In [10]:
########################################################################################################################
# This script runs RiskPath Transformer modeling.
########################################################################################################################

In [5]:
########################################################################################################################
# Import packages
########################################################################################################################
import numpy as np
import os
import pandas as pd
import torch
import torch.nn as nn
import warnings
from captum.attr import GradientShap
from _Helper_Scripts.ablation import ablate
from _Helper_Scripts.result_organizer import optimize_width
from _Helper_Scripts.transformer_dense import EarlyStopping, Transformer_Classifier, train_tf, eval_tf
from itertools import product
from sklearn.model_selection import train_test_split, StratifiedKFold
from time import time
from typing import Optional
warnings.filterwarnings('ignore', category=FutureWarning)
warnings.filterwarnings('ignore', category=pd.errors.SettingWithCopyWarning)
np.random.seed(42)
torch.manual_seed(42)
print('Packages loaded')

Packages loaded


In [6]:
########################################################################################################################
# USER_SPECIFIC SETTING
# C_LIST: A list of different numbers of feature encounteres to be included
# D_LIST: A list of different maximum widths of the look-back window in days
# CSL_LIST: A list of boolean indicating whether the perform cost-sensitive learning (CSL)
# IMPUTE_LIST: A list of strings representing the imputation methods adopted
# ABLATION: Boolean.
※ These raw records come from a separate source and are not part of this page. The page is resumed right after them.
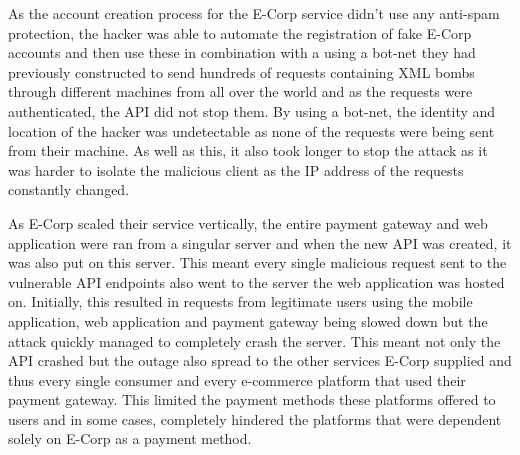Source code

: \documentclass[]{report}
\begin{document}
As the account creation process for the E-Corp service didn't use any anti-spam protection, the hacker was able to automate the registration of fake E-Corp accounts and then use these in combination with a using a bot-net they had previously constructed to send hundreds of requests containing XML bombs through different machines from all over the world and as the requests were authenticated, the API did not stop them. By using a bot-net, the identity and location of the hacker was undetectable as none of the requests were being sent from their machine. As well as this, it also took longer to stop the attack as it was harder to isolate the malicious client as the IP address of the requests constantly changed. 

As E-Corp scaled their service vertically, the entire payment gateway and web application were ran from a singular server and when the new API was created, it was also put on this server. This meant every single malicious request sent to the vulnerable API endpoints also went to the server the web application was hosted on. Initially, this resulted in requests from legitimate users using the mobile application, web application and payment gateway being slowed down but the attack quickly managed to completely crash the server. This meant not only the API crashed but the outage also spread to the other services E-Corp supplied and thus every single consumer and every e-commerce platform that used their payment gateway. This limited the payment methods these platforms offered to users and in some cases, completely hindered the platforms that were dependent solely on E-Corp as a payment method.
	
\end{document}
False for pre-ablation modeling and True for post-ablation modeling
# CS_GRID: A list of cost multipliers to penalize false positives
# RP_GRID: A list of integers representing the number of hidden units (model width) for model's structural optimization
# N_FOLDS: An integer representing the number of folds for cross-validation
# N_LAYERS: An integer representing the number of hidden layers in the model
# N_HEADS: An integer representing the number of attention heads in the transformer model
# N_UNITS: An integer representing the number of hidden units in each encoder layer
########################################################################################################################
C_LIST: list[int] = [2, 3, 4]                   # Number of encounters (Default: [2, 3, 4])
D_LIST: list[int] = [60, 120, 180]              # Width of look-back window (Default: [60, 120, 180])
CSL_LIST: list[bool] = [False, True]            # Whether to perfrom cost-sensitive learning (Default: [False, True])
IMPUTE_LIST: list[str] = ['Zero', 'Mean', 'Median'] 
                                                # Method of imputation (Default: ['Zero', 'Mean', 'Median']
ABLATION: bool = False                          # Whether to perform model ablation (Default: False. Use True only after False)
CS_GRID: list[int] = [2, 3, 4]                  # Grid for cost multipliers (Default: [2, 3, 4])
RP_GRID: list[int] = list(range(128, 1025, 128))
                                                # Grid for model width for model's structural optimization 
                                                # (Default: list(range(128, 1025, 128)))
N_FOLDS: int = 5                                # Number of folds for cross-validation (Default: 5)
N_LAYERS: int = 2                               # Numbre of hidden layers (Default: 3)
N_HEADS: int = 4                                # Number of attention heads (Default: 4)
N_UNITS: int = 128                              # Number of hidden units in each encoder layer (Default: 128)

In [7]:
########################################################################################################################
# USER_SPECIFIC SETTING
# IN_DIR_PATH: Path of the input directory storing the organized datasets for modeling
# (created in P06_Point_Data_Preparation.ipynb)
########################################################################################################################
IN_DIR_PATH: str = '../00_Data/02_Processed_Data/Longitudinal_Model_Data/'

In [8]:
########################################################################################################################
# 1. Define a function to extract the SHAP feature importance
########################################################################################################################
def get_shap(model, X_train, y_train, X_test, feature_names):

    # Define the type of the input datasets
    X_train = np.asarray(X_train).astype(np.float32, copy=False)
    X_test = np.asarray(X_test).astype(np.float32, copy=False)
    y_train = np.asarray(y_train).ravel().astype(np.int64, copy=False)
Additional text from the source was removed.